Plasma NfL levels, a biomarker of nerve damage, dropped the most around 16 weeks after starting treatment. By about three years, NfL levels were still much lower than at the start: about 67% lower in the early-start group and 64% lower in the group that began treatment six months later. 

The long-term safety profile remained consistent with earlier trials, and all the data together strongly support Qalsody as an effective long-term treatment option, especially when started early. Like any treatment, many people are thriving on Qalsody but side effects may occur in some individuals. Biogen published a separate paper on the potential safety risks of Qalsody as a commitment to transparency.  

Watch the trailer for Another Tomorrow, a documentary coming up spring 2026 about Qalsody’s impact.  

ALS Untangled is a program founded by Dr. Richard Bedlack that reviews alternative and off-label treatments for people living with ALS. 

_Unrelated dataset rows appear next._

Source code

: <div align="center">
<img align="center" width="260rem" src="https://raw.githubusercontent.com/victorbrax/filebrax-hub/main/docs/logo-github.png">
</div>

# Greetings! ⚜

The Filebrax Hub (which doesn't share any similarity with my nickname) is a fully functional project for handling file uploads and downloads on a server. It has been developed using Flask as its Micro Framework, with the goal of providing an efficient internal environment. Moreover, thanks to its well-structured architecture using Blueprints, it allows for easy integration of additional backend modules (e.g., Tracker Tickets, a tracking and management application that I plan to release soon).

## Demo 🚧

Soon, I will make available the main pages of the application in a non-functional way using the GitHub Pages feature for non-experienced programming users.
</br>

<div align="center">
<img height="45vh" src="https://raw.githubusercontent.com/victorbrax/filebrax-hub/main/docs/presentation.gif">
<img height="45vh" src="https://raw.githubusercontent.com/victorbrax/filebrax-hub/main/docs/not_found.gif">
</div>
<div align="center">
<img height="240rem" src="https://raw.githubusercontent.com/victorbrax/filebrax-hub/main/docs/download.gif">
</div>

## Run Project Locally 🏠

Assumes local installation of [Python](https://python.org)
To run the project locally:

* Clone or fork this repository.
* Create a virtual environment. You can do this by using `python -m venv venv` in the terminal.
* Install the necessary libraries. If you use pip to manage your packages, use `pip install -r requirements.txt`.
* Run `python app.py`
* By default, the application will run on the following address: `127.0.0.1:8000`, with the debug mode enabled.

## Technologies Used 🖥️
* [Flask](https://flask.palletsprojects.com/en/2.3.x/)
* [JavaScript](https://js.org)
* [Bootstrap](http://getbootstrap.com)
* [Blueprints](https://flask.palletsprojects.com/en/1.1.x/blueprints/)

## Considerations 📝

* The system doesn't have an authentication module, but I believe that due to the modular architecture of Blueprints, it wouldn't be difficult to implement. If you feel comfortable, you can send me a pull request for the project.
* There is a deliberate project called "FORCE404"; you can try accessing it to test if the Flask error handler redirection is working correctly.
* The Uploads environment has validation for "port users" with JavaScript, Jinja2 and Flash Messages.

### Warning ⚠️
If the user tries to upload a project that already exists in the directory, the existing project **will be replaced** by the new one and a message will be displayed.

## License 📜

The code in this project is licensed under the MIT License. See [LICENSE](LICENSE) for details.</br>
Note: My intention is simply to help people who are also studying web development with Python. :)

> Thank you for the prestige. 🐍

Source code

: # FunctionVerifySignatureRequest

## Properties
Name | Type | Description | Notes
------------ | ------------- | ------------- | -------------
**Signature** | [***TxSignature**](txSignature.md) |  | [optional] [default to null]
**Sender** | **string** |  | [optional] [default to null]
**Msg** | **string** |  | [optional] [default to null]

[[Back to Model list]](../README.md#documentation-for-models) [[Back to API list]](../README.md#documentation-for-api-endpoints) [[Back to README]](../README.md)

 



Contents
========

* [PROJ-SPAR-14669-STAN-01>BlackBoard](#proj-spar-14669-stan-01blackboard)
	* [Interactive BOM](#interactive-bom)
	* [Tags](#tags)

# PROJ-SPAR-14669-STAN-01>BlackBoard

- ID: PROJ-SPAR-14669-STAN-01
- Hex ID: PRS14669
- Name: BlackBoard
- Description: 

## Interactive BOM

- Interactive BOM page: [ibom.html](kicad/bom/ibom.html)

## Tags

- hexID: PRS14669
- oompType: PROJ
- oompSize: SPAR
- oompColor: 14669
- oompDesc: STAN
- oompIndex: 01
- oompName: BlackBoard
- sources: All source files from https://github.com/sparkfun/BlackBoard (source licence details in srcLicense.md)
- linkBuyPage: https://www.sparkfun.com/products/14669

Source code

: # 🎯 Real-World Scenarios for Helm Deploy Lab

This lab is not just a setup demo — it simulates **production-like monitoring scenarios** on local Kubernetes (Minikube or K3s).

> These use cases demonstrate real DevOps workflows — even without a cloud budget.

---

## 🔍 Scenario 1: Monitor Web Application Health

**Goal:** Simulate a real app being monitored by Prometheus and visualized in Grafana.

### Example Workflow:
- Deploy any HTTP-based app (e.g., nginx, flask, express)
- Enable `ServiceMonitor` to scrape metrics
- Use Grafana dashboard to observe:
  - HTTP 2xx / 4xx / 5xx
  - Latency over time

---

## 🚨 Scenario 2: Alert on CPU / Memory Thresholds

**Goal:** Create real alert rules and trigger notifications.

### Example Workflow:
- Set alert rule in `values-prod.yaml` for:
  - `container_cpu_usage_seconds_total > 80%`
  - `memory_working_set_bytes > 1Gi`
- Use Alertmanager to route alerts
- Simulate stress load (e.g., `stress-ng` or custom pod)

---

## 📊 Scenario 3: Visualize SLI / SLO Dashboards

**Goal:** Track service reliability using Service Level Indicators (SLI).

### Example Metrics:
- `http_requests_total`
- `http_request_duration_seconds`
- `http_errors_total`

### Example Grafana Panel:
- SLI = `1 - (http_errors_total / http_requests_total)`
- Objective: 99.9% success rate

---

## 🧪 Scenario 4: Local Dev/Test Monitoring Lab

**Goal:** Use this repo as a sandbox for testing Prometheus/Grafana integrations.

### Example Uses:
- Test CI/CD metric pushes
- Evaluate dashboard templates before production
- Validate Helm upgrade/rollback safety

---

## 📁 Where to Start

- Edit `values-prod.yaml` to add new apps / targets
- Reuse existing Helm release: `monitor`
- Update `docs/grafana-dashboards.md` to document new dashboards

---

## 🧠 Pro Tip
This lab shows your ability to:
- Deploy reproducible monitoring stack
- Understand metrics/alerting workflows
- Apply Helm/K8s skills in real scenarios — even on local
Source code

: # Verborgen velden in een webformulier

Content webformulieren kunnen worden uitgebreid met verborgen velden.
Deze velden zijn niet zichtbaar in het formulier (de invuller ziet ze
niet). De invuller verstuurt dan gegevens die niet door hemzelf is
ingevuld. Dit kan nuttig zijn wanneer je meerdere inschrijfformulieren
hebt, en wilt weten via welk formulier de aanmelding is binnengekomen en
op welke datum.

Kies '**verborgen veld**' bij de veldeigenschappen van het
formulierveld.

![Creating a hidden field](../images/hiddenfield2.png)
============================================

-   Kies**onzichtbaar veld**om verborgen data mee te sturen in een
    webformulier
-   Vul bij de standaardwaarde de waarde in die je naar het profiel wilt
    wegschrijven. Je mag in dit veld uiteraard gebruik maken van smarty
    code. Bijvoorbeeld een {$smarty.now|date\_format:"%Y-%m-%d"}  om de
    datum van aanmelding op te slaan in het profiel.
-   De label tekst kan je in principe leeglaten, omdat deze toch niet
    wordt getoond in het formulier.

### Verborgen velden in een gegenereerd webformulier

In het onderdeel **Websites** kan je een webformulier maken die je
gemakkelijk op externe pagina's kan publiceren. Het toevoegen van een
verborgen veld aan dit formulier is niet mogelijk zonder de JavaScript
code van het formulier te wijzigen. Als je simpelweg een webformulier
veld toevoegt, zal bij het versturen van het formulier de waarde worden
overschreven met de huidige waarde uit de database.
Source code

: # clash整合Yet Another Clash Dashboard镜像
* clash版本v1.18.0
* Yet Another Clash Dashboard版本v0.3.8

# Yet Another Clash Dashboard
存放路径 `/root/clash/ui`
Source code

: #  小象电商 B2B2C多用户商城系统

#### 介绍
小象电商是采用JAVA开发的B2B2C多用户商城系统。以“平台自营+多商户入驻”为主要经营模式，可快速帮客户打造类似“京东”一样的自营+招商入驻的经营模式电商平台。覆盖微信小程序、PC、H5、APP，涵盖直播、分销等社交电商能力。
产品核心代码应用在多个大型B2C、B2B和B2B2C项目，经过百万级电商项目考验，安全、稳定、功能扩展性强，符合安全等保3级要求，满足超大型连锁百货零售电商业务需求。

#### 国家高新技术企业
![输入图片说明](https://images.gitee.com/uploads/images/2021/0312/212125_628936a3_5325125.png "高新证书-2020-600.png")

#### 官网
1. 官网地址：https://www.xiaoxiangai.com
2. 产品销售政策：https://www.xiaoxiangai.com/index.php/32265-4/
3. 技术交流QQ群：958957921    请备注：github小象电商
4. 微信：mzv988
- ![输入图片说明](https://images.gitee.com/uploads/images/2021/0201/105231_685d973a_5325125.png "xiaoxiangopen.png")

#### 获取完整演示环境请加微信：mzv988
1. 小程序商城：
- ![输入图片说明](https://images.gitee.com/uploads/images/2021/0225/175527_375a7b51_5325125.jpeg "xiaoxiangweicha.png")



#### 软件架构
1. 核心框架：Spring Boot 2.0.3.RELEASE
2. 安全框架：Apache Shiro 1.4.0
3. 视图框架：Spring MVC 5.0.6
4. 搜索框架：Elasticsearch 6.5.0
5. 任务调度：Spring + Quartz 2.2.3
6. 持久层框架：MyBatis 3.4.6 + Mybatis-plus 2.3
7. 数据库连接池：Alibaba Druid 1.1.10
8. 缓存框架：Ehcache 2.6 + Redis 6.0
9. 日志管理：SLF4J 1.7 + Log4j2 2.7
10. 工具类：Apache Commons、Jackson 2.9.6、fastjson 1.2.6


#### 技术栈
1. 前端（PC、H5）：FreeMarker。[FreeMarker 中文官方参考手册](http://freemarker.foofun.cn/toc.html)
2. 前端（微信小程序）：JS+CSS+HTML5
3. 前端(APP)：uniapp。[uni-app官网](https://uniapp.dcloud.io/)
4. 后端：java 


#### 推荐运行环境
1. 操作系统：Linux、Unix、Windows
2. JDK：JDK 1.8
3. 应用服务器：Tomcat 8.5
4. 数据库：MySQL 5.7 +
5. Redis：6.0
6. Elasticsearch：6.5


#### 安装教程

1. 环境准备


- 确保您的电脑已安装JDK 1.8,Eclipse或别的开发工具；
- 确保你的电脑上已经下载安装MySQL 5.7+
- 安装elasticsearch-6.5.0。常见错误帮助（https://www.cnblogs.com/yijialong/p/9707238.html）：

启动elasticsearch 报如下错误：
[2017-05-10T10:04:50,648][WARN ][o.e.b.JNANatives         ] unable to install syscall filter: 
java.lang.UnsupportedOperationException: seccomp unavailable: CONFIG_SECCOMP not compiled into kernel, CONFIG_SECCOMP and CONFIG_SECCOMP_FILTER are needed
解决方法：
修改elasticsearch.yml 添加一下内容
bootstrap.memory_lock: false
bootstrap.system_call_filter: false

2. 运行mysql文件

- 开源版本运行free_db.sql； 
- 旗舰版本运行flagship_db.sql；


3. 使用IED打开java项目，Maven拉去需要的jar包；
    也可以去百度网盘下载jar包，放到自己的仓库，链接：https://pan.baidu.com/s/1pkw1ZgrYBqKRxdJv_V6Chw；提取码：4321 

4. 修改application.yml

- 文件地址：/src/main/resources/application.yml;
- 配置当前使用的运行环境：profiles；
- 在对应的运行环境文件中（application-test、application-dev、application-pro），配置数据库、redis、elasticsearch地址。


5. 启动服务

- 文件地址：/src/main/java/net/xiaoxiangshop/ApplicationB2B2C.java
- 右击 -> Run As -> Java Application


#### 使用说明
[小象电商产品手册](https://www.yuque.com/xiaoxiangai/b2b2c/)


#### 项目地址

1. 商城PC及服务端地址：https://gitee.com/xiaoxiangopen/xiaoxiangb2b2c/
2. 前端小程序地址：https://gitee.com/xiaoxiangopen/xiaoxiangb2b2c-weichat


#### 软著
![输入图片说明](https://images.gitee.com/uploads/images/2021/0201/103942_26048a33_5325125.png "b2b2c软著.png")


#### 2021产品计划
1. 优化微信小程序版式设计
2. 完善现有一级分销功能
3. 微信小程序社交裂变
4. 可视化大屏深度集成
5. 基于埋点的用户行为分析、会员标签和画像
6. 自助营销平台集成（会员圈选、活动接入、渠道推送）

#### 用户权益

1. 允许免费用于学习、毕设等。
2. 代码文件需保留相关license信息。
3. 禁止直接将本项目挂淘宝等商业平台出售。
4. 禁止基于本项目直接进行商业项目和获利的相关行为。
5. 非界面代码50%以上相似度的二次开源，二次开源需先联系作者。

N-acetylcysteine has theoretical biological rationale for ALS, speculated to reduce oxidative stress, regulate neuroinflammation, and mitigate mitochondrial dysfunction*. However, preclinical studies, case reports, and clinical trials have not shown meaningful benefit. Because current evidence does not support its effectiveness in slowing disease progression, ALS Untangled does not recommend its use as an ALS treatment. 

Clenbuterol has biological properties that might be relevant to ALS, such as inducing muscle growth, improving mitochondrial function*, and reducing neuroinflammation. However, existing mouse studies and small open label trials are too limited to show clear benefit. Given its significant side effects and high dropout rates, ALS Untangled cannot currently recommend clenbuterol as an ALS treatment, though further research is encouraged. 

*Mitochondria are small structures inside our cells that act like power plants, creating the energy the cell needs to function and stay healthy. In ALS, mitochondria can become damaged or work less efficiently, which may contribute to the loss of motor neurons. Supporting healthy mitochondrial function is therefore an area of interest in ALS research.